As a counterpoint, think about Gladstone’s Frieze New York stand dedicated to a brand new collection of work by Alex Katz, a universally acknowledged titan working monomaniacally by way of his twilight years. Within the month main as much as the truthful, Katz created the works to research the optical phenomena of afterimages, which he believes knowledgeable Matisse’s well-known The Purple Studio (1911). The (largely) monumental, fiery orange-and-white canvases are “in keeping with his work of timber previously yr or so: extraordinarily reductive, daring, bright-coloured,” says Gavin Brown, now nearly 4 years into his partnership with Gladstone.

Given the enthusiastic market demand and institutional popularity of Katz’s work, it could be a stretch to contemplate providing a solo stand of his new work at a high-end commerce truthful an entire leap of religion.
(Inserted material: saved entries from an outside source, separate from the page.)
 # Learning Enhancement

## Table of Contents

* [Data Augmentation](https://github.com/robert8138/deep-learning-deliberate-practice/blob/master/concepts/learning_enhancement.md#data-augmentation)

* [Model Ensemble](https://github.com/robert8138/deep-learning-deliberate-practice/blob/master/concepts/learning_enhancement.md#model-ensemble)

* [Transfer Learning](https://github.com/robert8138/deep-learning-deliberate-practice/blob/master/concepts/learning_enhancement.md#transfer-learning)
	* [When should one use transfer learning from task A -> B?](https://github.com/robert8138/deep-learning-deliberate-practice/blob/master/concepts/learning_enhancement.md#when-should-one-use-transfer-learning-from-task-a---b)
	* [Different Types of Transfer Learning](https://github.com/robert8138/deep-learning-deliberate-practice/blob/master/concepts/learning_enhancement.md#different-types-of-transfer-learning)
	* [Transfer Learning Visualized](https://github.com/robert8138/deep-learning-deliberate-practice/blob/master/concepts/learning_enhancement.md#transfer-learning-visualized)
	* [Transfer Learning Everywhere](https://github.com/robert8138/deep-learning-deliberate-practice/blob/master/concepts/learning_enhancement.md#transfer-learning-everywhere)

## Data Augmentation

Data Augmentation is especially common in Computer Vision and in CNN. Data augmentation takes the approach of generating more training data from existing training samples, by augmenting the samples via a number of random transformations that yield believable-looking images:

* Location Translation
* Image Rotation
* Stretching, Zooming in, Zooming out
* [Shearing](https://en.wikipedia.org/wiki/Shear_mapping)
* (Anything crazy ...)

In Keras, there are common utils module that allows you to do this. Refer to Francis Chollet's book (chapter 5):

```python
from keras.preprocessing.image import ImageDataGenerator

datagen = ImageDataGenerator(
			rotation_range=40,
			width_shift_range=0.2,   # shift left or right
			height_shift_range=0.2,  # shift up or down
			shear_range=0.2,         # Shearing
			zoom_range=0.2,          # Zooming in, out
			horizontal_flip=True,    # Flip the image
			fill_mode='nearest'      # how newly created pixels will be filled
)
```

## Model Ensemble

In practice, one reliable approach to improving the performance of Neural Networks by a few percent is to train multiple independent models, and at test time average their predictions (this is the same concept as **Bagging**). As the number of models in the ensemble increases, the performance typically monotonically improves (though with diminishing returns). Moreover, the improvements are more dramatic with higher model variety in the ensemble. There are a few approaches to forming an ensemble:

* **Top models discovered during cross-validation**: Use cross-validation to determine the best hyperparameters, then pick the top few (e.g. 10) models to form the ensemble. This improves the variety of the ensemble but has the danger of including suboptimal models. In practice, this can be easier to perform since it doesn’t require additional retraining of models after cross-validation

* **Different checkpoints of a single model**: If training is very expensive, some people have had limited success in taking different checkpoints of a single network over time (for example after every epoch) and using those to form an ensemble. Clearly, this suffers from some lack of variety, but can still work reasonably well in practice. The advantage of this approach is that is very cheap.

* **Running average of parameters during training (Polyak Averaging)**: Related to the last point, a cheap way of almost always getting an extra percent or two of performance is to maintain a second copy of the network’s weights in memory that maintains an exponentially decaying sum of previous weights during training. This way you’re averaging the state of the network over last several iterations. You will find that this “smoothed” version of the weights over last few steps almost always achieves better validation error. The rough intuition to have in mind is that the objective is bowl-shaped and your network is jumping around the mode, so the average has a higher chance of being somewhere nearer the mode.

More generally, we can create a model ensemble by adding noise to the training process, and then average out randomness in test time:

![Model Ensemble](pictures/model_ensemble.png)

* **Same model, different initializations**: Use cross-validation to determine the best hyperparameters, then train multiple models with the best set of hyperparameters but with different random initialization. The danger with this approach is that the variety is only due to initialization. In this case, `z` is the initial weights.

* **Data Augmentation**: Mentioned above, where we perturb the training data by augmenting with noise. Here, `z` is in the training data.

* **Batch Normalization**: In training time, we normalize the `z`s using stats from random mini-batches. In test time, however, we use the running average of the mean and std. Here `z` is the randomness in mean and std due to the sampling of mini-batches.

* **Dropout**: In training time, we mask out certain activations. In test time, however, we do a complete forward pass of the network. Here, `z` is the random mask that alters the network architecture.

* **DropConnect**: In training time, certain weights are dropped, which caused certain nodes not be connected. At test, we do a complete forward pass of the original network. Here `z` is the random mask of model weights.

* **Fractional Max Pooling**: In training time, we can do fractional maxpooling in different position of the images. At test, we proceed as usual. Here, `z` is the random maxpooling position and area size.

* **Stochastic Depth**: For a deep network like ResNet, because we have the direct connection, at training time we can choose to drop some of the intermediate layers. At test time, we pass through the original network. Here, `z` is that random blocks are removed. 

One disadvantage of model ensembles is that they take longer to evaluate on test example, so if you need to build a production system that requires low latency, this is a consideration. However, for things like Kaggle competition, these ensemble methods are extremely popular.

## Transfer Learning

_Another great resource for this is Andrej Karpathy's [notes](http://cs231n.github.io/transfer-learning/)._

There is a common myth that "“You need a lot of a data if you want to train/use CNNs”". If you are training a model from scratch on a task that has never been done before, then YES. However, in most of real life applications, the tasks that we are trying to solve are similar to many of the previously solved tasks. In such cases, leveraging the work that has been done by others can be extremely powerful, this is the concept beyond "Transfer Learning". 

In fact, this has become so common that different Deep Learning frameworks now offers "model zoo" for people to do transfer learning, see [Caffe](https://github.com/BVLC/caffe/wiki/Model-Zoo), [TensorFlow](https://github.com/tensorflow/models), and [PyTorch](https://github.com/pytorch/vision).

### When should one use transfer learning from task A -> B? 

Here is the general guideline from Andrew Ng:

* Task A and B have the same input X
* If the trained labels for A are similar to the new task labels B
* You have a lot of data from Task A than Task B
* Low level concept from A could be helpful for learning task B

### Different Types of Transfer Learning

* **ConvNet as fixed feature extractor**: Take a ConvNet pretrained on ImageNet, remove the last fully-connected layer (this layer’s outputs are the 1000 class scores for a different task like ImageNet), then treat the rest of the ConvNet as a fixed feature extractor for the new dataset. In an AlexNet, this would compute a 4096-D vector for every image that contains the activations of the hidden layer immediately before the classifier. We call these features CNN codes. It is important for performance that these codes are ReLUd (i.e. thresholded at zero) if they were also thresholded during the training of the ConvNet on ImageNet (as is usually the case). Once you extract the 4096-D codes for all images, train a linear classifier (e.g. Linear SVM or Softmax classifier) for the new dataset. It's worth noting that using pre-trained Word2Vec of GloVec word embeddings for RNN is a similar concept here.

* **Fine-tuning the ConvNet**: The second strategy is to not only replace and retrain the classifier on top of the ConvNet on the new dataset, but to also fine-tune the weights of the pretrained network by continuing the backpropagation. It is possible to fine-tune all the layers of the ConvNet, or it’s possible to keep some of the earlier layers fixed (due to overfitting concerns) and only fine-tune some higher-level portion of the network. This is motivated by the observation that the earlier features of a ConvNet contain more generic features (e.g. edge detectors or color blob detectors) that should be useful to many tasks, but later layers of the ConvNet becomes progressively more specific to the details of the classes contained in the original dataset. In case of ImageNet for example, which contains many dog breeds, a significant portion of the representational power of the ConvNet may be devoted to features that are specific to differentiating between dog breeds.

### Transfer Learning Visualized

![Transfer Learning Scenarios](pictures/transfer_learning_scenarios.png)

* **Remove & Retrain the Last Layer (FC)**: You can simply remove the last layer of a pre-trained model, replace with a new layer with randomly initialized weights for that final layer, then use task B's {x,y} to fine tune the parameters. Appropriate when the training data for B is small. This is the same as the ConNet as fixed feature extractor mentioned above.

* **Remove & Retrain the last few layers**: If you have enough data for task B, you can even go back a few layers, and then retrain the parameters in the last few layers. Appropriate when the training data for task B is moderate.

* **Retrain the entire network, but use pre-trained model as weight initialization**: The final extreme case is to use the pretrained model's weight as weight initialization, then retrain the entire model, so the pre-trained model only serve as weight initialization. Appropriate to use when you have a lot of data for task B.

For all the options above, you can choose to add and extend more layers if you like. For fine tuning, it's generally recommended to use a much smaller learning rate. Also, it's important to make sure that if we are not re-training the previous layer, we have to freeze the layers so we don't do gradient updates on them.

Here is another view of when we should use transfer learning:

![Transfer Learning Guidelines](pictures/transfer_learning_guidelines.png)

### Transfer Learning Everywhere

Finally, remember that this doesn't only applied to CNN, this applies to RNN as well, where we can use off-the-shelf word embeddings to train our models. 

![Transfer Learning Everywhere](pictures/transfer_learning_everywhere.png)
The works are priced from $110,000 to $1.5m, and a number of other had been positioned by noon on Thursday, Brown says. However neither is it an train in calculated technique.

“Festivals are type of improvisatory issues,” he says. “Usually you’ve got an concept, however then when one thing like this comes round, you throw that out.” He provides that, at age 96, Katz “shouldn’t be desirous about whether or not individuals see the work when he’s not round”. Gladstone’s presentation at Frieze thus qualifies as “a considerably distinctive circumstance, as a result of you’ve got a painter who shouldn’t be withholding. He has nothing to lose. He says, ‘When’s the following time individuals can see this?’ The subsequent alternative was Frieze artwork truthful.”

However what in regards to the notion that, on common, group displays are safer bets for sellers in an unforgiving financial local weather? “That’s completely true, particularly when you’re coming from out of city and have a variety of transport prices and no matter. With a hometown truthful, you’ll be able to take a special method,” says Brown, whose uncanny expertise for turning stands into memorable occasions was instrumental to constructing his popularity as a seller.

“The artwork truthful as an animal is inherently conservative, and when you react to it conservatively, then the following time it’s important to go even additional. It looks like that’s already occurred. What I’m extra desirous about is how we bought right here.” This yr’s Frieze New York means that, to go elsewhere, much less actually could also be extra.